Deutscher Psychologe, war neben Franz Emanuel Weinert Gründer des Max-Planck-Institut für Psychologische Forschung in München und ab 1982 dessen Leiter; forscht über Prozesse der Handlungsmotivation sowie über Leistungsmotivation und entwickelte das erweiterte kognitive Motivationsmodell für die Anwendung in der Schule und in der Arbeitswelt sowie das Rubikon-Modell der Handlungsphasen vom Wechsel der Motivation zur Volition.

Hypothese

griechisch hypothesis = Unterstellung, Vermutung; allgemeiner Begriff für eine unbewiesene (wissenschaftliche) Annahme, die wahrscheinlich ist, aber noch eines Beweises bedarf; im Gegensatz steht die Spekulation, die nicht widerspruchsfrei und nicht mit dem allgemeinen Wissen übereinstimmt.

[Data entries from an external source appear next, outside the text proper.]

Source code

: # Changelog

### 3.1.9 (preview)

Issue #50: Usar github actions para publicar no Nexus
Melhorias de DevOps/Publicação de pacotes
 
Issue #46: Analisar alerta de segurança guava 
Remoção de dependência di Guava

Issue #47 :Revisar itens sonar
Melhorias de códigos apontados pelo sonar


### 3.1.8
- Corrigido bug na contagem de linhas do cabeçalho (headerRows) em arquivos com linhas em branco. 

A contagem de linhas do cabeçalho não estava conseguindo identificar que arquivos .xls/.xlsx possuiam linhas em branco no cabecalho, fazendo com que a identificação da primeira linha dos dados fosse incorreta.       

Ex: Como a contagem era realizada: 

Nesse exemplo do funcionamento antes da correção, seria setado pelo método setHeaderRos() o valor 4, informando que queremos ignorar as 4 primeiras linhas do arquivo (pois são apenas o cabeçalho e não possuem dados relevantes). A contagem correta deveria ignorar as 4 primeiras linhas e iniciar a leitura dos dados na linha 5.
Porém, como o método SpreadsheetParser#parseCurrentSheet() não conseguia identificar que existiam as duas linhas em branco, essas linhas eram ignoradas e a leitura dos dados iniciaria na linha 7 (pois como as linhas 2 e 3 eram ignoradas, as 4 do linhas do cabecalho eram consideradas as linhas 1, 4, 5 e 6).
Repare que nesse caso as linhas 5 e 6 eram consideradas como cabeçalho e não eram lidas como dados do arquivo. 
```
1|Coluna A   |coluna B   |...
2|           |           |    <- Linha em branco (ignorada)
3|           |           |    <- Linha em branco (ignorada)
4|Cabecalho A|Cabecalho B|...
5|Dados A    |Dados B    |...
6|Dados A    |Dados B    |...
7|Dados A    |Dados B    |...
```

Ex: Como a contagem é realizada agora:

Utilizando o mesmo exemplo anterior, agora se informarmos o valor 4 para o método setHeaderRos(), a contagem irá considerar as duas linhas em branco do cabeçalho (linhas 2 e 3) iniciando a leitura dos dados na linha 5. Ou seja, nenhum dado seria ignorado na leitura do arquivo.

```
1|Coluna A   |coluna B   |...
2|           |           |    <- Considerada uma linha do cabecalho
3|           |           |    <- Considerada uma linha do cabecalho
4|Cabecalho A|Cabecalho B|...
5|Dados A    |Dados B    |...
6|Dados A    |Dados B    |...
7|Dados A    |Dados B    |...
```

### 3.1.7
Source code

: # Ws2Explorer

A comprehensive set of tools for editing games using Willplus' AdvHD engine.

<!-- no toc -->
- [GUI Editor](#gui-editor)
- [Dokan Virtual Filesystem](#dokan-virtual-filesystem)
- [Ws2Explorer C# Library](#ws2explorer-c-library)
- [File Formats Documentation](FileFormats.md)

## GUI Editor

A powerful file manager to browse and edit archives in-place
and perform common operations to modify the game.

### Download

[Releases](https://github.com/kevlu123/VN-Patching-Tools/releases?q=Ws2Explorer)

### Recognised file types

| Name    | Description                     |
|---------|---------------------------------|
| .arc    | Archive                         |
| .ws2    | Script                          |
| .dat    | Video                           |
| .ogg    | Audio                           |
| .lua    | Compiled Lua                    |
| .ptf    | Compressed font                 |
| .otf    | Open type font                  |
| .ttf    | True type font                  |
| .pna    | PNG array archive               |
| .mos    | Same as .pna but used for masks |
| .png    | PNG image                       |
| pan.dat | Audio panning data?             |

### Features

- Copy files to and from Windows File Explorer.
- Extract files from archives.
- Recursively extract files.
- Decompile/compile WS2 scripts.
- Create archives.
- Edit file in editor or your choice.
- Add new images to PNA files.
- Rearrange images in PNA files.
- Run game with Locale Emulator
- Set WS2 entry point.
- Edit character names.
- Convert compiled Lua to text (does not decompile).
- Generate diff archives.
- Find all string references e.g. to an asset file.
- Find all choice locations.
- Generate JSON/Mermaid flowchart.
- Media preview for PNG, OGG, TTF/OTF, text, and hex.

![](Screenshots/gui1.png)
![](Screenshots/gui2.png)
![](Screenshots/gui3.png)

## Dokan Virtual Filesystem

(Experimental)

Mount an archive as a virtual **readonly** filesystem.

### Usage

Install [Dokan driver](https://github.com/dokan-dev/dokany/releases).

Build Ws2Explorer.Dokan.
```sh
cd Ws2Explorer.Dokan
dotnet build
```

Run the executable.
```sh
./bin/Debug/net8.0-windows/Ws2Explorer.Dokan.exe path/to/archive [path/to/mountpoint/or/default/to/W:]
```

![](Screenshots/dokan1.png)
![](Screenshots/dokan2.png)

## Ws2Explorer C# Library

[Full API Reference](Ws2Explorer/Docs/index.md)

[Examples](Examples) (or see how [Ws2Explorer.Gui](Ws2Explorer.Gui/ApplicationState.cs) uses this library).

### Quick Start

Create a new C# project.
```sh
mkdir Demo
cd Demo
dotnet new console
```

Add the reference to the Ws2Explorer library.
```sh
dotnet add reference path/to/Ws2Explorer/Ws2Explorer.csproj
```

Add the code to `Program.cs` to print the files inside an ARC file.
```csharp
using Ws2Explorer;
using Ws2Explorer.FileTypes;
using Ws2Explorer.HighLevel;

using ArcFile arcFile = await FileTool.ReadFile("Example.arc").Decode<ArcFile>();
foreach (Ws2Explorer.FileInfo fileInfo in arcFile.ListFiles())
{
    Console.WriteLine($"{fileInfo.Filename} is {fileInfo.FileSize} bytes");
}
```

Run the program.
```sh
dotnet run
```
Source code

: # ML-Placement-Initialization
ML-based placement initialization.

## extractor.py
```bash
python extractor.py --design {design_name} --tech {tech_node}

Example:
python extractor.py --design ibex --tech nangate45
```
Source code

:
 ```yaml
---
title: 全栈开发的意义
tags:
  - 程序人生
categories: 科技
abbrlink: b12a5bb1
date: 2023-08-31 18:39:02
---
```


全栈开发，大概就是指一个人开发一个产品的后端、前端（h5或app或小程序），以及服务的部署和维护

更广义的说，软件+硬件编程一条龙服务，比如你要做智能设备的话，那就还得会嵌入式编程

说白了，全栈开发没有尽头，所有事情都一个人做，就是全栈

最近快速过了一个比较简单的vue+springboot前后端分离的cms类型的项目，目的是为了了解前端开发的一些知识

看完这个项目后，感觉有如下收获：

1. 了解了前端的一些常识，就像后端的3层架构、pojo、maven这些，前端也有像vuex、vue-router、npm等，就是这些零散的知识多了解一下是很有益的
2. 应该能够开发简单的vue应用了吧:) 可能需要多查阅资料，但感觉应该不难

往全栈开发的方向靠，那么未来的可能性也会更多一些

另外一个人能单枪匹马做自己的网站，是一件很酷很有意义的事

Hypothesenbildung im Coaching

Im Coaching bildet der Coach während Phase 1+2 des Prozesses Hypothesen, die seinem Coachee in Phase 3 helfen als abstraktes Angebot helfen sollen, (variable) Ressourcen zur Zielerreichung zu identifizieren.

Um einer erfahrungsbasierten, konstruktivistischen Deutung vorzubeugen, verwendet der Coach im systemisch-konstruktivistischen Coaching zur Hypothesenbildung einerseits nur wissenschaftlich überprüfbare Modelle, Theorien und Axiome. Andererseits versucht der Coach eigene Rückschlüsse in der Hypothesenbildung zu vermeiden, indem er ein vom Coachee ausgesprochenes Wort mit dem identischen (nicht durch den Coach gedeuteten) Wort in einer Theorie, Modell oder einem Axiom verbindet.

hypothetische Frage

Frageart mit der Absicht, den Befragten in den Zustand einer Annahme zu bringen und unter dieser Prämisse etwas zu bewerten.
Beispiel: Wenn du die Jobzusage bekommen würdest, wie würdest du dich dann entscheiden?

Intelligenz

Intelligenz ist eine individuelle ererbte und gelernte strukturelle, neuronale Ressource, die in einem Kontext die Qualität kognitiver, emotionaler oder psychomotorischer Entscheidungen beeinflusst.

Interaktion

lateinisch inter = innen, zwischen und actio = Handlung; bezeichnet das sich aufeinander beziehende soziale Handeln von wenigstens zwei sozialen Einheiten (Individuum / natürliche Person oder Organisation / juristische Person) mit dem Zweck, Werte zu vergleichen, abzustimmen und Handeln / Verhalten auszulösen.

Intervention

latein. intervenire = dazwischentreten, sich einschalten; Begriff aus der Pädagogik und bedeutet den direkten Eingriff in das Geschehen, um ein unerwünschtes Phänomen zu vermeiden oder zu beseitigen.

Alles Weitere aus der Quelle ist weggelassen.